The North East's criminal justice system is in turmoil because of cuts and outsourcing, the former leader of Newcastle City Council warns

Lord Jeremy Beecham
Lord Jeremy Beecham

The criminal justice system in the North East is in chaos because of an “ideologically driven” drive to privatise public services and a series of “botched and expensive re-organisations”, a peer has warned.

Lord Beecham, the former leader of Newcastle City Council, hit out at the Government’s changes in a House of Lords debate.

He highlighted the Journal’s report that there had been a massive increase in the number of people representing themselves in family law courts, thanks to cuts in legal aid - leading to lengthy delays.

The proportion of North East parents attempting to make do without a lawyer in court has leapt from 34% to 53% of litigants since the removal of legal aid from family lawyers in April 2013. It means that proceedings are delayed as judges attempt to explain how the law works to parents.

And local law firms warn that parents taking part in child custody cases, and other cases involving the welfare of children, are failing to explain their case properly to courts.

Lord Beecham urged the Ministry of Justice to act. He said: “As many of us warned, the cuts in legal aid are having a serious effect on family and especially child-related proceedings.

“The Journal newspaper reported on Saturday a rise of 61% in people representing themselves, with the predictable result of serious delays.”

He also highlighted the riot in a North East prison which saw 50 inmates take over a wing at HMP Northumberland in March.

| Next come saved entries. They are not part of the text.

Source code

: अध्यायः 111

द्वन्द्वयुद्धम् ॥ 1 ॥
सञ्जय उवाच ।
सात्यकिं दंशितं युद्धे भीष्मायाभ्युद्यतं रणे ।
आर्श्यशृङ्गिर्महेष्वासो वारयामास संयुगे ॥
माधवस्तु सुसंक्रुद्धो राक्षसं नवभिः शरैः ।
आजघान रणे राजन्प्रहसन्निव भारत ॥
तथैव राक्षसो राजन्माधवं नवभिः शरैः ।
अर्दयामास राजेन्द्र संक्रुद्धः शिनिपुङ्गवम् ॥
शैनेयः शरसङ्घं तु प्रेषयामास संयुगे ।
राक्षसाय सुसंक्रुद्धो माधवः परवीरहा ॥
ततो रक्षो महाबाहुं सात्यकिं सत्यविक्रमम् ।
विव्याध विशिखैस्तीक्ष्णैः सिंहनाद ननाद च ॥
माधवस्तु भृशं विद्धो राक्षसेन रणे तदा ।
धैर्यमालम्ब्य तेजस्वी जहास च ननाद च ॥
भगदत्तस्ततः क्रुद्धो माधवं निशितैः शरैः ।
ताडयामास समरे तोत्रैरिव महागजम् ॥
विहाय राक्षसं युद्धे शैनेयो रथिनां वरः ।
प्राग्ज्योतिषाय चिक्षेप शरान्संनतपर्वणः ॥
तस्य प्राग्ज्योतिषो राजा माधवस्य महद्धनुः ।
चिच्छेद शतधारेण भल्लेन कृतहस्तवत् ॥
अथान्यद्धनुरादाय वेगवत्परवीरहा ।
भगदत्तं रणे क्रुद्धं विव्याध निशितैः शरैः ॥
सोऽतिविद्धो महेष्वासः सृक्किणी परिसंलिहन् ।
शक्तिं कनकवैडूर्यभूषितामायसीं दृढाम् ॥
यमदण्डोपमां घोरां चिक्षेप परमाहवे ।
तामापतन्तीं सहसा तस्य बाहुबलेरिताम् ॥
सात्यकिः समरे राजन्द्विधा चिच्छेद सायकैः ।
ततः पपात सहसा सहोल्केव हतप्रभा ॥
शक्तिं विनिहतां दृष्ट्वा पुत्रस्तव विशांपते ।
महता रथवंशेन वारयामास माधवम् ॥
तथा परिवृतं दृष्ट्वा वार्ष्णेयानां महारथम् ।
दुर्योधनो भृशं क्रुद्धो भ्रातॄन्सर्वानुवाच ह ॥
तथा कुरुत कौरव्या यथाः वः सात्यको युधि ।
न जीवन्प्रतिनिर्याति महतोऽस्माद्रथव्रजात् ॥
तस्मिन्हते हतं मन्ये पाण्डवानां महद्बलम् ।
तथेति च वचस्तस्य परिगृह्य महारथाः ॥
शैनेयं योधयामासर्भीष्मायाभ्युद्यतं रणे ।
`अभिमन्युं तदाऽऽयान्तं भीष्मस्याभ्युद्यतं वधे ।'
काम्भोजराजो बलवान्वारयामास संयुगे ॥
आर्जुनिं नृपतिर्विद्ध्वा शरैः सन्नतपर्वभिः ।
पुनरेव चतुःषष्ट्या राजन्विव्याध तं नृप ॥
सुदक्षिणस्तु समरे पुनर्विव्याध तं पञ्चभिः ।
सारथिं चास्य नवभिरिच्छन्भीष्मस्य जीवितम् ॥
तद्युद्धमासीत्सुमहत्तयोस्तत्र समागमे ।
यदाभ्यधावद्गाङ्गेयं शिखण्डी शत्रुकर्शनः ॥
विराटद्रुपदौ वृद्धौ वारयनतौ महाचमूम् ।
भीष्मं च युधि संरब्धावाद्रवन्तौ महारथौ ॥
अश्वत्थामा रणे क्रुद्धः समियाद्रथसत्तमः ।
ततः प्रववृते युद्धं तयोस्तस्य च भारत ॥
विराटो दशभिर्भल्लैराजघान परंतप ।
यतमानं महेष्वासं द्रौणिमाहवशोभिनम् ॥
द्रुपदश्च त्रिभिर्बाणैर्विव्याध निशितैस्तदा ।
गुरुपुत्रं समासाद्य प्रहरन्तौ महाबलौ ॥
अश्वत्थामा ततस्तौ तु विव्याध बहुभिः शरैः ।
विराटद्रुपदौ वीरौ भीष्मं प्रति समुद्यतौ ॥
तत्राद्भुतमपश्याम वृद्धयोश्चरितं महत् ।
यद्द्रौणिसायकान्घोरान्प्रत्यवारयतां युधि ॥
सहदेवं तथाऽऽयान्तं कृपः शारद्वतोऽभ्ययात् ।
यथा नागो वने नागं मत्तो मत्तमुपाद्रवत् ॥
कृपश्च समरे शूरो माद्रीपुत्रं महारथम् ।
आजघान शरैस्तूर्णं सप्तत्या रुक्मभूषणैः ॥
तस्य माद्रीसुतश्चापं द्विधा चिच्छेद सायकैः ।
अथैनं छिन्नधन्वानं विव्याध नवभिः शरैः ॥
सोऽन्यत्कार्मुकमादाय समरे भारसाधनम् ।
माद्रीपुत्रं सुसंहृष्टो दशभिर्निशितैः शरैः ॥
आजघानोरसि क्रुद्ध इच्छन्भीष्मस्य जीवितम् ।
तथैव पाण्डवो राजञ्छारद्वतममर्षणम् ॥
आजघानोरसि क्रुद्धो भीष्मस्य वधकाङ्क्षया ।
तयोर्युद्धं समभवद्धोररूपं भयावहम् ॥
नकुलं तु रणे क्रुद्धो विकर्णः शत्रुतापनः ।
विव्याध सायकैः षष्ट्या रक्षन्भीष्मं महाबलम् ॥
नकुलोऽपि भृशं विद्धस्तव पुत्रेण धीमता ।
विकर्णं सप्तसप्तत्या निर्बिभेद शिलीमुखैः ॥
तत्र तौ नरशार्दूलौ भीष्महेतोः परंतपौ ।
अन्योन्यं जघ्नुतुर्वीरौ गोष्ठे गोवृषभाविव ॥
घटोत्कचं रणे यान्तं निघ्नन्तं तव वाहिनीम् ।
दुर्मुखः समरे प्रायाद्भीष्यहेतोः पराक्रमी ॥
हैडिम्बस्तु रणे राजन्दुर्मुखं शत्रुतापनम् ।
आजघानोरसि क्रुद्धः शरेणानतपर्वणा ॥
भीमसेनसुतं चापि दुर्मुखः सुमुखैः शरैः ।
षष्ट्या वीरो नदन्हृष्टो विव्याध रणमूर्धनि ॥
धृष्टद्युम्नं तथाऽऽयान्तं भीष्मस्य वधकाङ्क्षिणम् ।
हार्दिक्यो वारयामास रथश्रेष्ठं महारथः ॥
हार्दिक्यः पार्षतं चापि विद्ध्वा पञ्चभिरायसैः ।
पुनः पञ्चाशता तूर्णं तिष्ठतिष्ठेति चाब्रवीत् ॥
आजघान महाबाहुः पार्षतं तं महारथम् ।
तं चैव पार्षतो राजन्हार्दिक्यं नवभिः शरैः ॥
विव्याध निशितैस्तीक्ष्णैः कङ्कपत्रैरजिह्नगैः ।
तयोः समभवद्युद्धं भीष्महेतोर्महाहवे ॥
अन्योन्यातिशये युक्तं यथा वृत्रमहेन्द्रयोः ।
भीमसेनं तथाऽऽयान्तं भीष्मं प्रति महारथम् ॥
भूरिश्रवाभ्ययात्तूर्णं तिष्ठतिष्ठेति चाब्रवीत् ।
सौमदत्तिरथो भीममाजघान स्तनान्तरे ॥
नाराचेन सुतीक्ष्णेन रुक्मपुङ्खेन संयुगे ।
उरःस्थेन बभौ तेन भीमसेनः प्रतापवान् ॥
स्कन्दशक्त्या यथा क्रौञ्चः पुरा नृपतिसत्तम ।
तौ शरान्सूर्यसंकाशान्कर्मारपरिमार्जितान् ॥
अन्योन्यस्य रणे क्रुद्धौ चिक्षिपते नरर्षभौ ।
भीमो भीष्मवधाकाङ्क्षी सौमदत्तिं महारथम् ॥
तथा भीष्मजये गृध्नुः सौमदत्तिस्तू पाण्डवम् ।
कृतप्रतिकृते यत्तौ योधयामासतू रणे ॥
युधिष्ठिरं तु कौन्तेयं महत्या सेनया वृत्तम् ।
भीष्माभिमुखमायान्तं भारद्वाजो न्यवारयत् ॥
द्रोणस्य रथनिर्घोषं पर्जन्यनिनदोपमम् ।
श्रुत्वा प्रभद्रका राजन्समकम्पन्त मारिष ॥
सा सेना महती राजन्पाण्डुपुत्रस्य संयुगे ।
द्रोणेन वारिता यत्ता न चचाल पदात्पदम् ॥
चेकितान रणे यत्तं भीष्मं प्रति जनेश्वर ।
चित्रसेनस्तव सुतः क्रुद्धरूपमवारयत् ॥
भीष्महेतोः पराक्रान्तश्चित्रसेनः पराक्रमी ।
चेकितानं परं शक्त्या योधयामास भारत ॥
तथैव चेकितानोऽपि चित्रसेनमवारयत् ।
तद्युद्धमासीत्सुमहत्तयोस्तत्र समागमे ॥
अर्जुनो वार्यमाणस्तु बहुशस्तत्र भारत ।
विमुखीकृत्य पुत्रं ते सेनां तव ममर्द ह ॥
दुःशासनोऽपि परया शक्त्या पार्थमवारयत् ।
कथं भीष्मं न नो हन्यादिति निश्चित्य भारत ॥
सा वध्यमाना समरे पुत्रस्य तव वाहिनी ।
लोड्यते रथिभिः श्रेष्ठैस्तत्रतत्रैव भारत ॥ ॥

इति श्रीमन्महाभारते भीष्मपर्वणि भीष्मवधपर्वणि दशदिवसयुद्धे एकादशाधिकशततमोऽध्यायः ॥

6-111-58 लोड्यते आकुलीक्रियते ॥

One inmate has written to prisoners’ magazine Inside Time to claim the riot was down to frustration at staff shortages which had put a stop to some workshops.

Lord Beecham pointed out that the prison, previously known as HMP Acklington, was run by a private contractor.

He said: “Also in the North East we have had the experience of a prison riot at the newly privatised Acklington Prison where 130 staff left, about a third of the total.

“The prison is now managed by Sodexo, one of those oligopolies assumed by the Government to be capable of running any public service.”

And the Labour peer, who led Newcastle City Council from 1977 to 1994, attacked proposals to split up the probation service.

Regional probation services will be replaced by a national service responsible for “high risk” offenders while private firms will run Community Rehabilitation Companies (CRCs) which manage lower risk offenders.

The Northumbria Branch of trade union Napo, which represents probation officers, had written to the Ministry of Justice to raise concerns about “job security, workload, increased management spans, reduced support from human resources and especially the transfer of cases and the split between risk categories,” he said.

“They are worried about the risk to public safety as a result of the split and point to bureaucratic delays in transfers, with existing users being transferred and high risk offenders going to new officers.”

And Lord Beecham warned that outsourcing of child protection services could cause further problems.

He said: “The Government launched a consultation, lasting all of six weeks about plans to permit local authorities to outsource children’s social services to the likes of G4S and Serco.”